Spring is in the air (finally!) and with the warmer weather all I want to do is ditch all of my responsibilities and go outside to enjoy the blossoms and buds and freshly sprouting grass. But I have to do things like dishes and go to work and so mostly I’m enjoying things vicariously. Today I’m featuring two books that celebrate nature and its advocates in an urban setting.
Jane Jacobs spent her whole life struggling and against conventions and exploring the great outdoors. She wanted to know how things worked, she found patterns in seemingly ordinary places and discovered that cities have their own ecosystems. Parks, sidewalks, buildings, stores, people are all part of what makes a city tick and when they work together everything is healthier and happier.
When her favorite parks and neighborhoods came under attack from city planners looking to build expressways and skyscrapers she used her love of the ecosystem and her journalism background to rally the neighbors and bring about changes to all the places she lived (including NYC and Toronto). She worked until her death to encourage people to get out and walk around their city streets learning about their neighborhoods and being a part of the great “sidewalk ballet.”
Written by: Susan Hughes
Illustrated by: Valerie Boivin
Number of Pages: 36
Publisher: Kids Can Press
Age Range: 6-10
Bob Redman grew up in NYC but didn’t love the bustle, busyness and endless concrete.

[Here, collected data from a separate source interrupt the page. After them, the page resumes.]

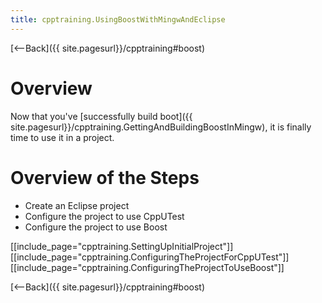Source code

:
 ```yaml
---
title: cpptraining.UsingBoostWithMingwAndEclipse
---
```

[<--Back]({{ site.pagesurl}}/cpptraining#boost)

# Overview
Now that you've [successfully build boot]({{ site.pagesurl}}/cpptraining.GettingAndBuildingBoostInMingw), it is finally time to use it in a project.

# Overview of the Steps
* Create an Eclipse project
* Configure the project to use CppUTest
* Configure the project to use Boost

[[include_page="cpptraining.SettingUpInitialProject"]]
[[include_page="cpptraining.ConfiguringTheProjectForCppUTest"]]
[[include_page="cpptraining.ConfiguringTheProjectToUseBoost"]]

[<--Back]({{ site.pagesurl}}/cpptraining#boost)
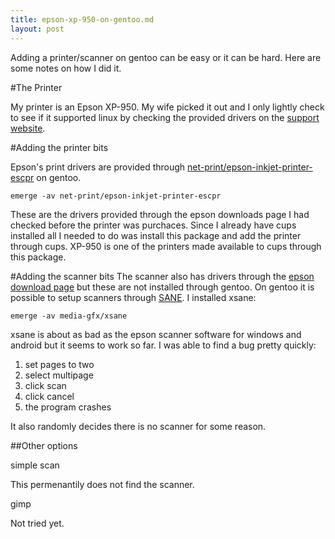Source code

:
 ```yaml
---
title: epson-xp-950-on-gentoo.md
layout: post
---
```


Adding a printer/scanner on gentoo can be easy or it can be hard. Here are some notes on how I did it.

#The Printer

My printer is an Epson XP-950. My wife picked it out and I only lightly check to see if it supported linux by checking the provided drivers on the [support website](http://download.ebz.epson.net/dsc/search/01/search/?OSC=LX).

#Adding the printer bits

Epson's print drivers are provided through [net-print/epson-inkjet-printer-escpr](https://packages.gentoo.org/packages/net-print/epson-inkjet-printer-escpr) on gentoo.

    emerge -av net-print/epson-inkjet-printer-escpr

These are the drivers provided through the epson downloads page I had checked before the printer was purchaces. Since I already have cups installed all I needed to do was install this package and add the printer through cups. XP-950 is one of the printers made available to cups through this package.

#Adding the scanner bits
The scanner also has drivers through the [epson download page](http://download.ebz.epson.net/dsc/search/01/search/?OSC=LX) but these are not installed through gentoo. On gentoo it is possible to setup scanners through [SANE](https://wiki.gentoo.org/wiki/SANE). I installed xsane:

    emerge -av media-gfx/xsane

xsane is about as bad as the epson scanner software for windows and android but it seems to work so far. I was able to find a bug pretty quickly:

1. set pages to two
2. select multipage
3. click scan
4. click cancel
5. the program crashes

It also randomly decides there is no scanner for some reason.

##Other options

simple scan

This permenantily does not find the scanner.

gimp

Not tried yet.
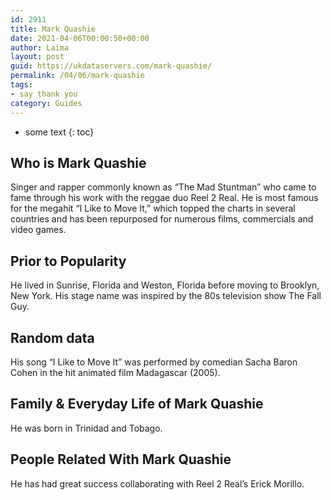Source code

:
 ```yaml
---
id: 2911
title: Mark Quashie
date: 2021-04-06T00:00:50+00:00
author: Laima
layout: post
guid: https://ukdataservers.com/mark-quashie/
permalink: /04/06/mark-quashie
tags:
- say thank you
category: Guides
---
```


* some text
{: toc}


## Who is Mark Quashie
                  
                  
                  
Singer and rapper commonly known as &#8220;The Mad Stuntman&#8221; who came to fame through his work with the reggae duo Reel 2 Real. He is most famous for the megahit &#8220;I Like to Move It,&#8221; which topped the charts in several countries and has been repurposed for numerous films, commercials and video games. 
                  
              
            
              
            
                
                
                
## Prior to Popularity
                  
                  
                  
He lived in Sunrise, Florida and Weston, Florida before moving to Brooklyn, New York. His stage name was inspired by the 80s television show The Fall Guy. 
                  
              
            
              
            
                
                
                
## Random data
                  
                  
                  
His song &#8220;I Like to Move It&#8221; was performed by comedian Sacha Baron Cohen in the hit animated film Madagascar (2005). 
                  
              
            
              
            
                
                
                
## Family & Everyday Life of Mark Quashie
                  
                  
                  
He was born in Trinidad and Tobago. 
                  
              
            
              
            
                
                
                
## People Related With Mark Quashie
                  
                  
                  
He has had great success collaborating with Reel 2 Real&#8217;s Erick Morillo.
                  
              
            
              
            
                
              
            
              
              
            
            
              
            
          
          
          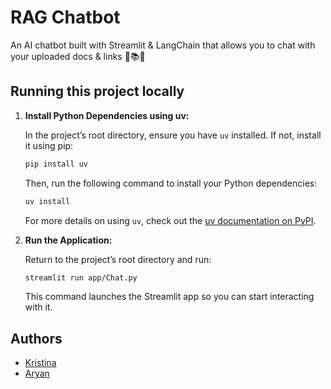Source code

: # RAG Chatbot

An AI chatbot built with Streamlit & LangChain that allows you to chat with your uploaded docs & links 🔗📚💬

## Running this project locally

1. **Install Python Dependencies using uv:**

   In the project’s root directory, ensure you have `uv` installed. If not, install it using pip:

   ```bash
   pip install uv
   ```

   Then, run the following command to install your Python dependencies:

   ```bash
   uv install
   ```

   For more details on using `uv`, check out the [uv documentation on PyPI](https://pypi.org/project/uv/).

2. **Run the Application:**

   Return to the project’s root directory and run:

   ```bash
   streamlit run app/Chat.py
   ```

   This command launches the Streamlit app so you can start interacting with it.

## Authors

- [Kristina](https://github.com/KristinaZhukovskaiaRA)
- [Aryan](https://github.com/AryanK1511)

He spent as much of his time as possible in Central Park climbing the trees and enjoying the cool and quiet. He began building tree houses out of scavenged wood and spending hours watching the city from above. As he grew, his tree houses grew with him becoming larger and more elaborate but the city eventually intervened. Bob wasn’t allowed to live in the trees but he was offered a job to take care of the trees he loved so much.
Written by: Shira Boss
Illustrated by: Jamey Christoph
Number of Pages: 40
Publisher: Stirling Children’s Books
Age Range: 6-10
Both books are fascinating looks at what people can accomplish when they put their minds to something. Each has a bit of back matter talking about the real people behind the stories but I would have loved just a little more information. (You can never give me too much back matter!) But if you’re looking to inspire some future naturalists, give these books a look!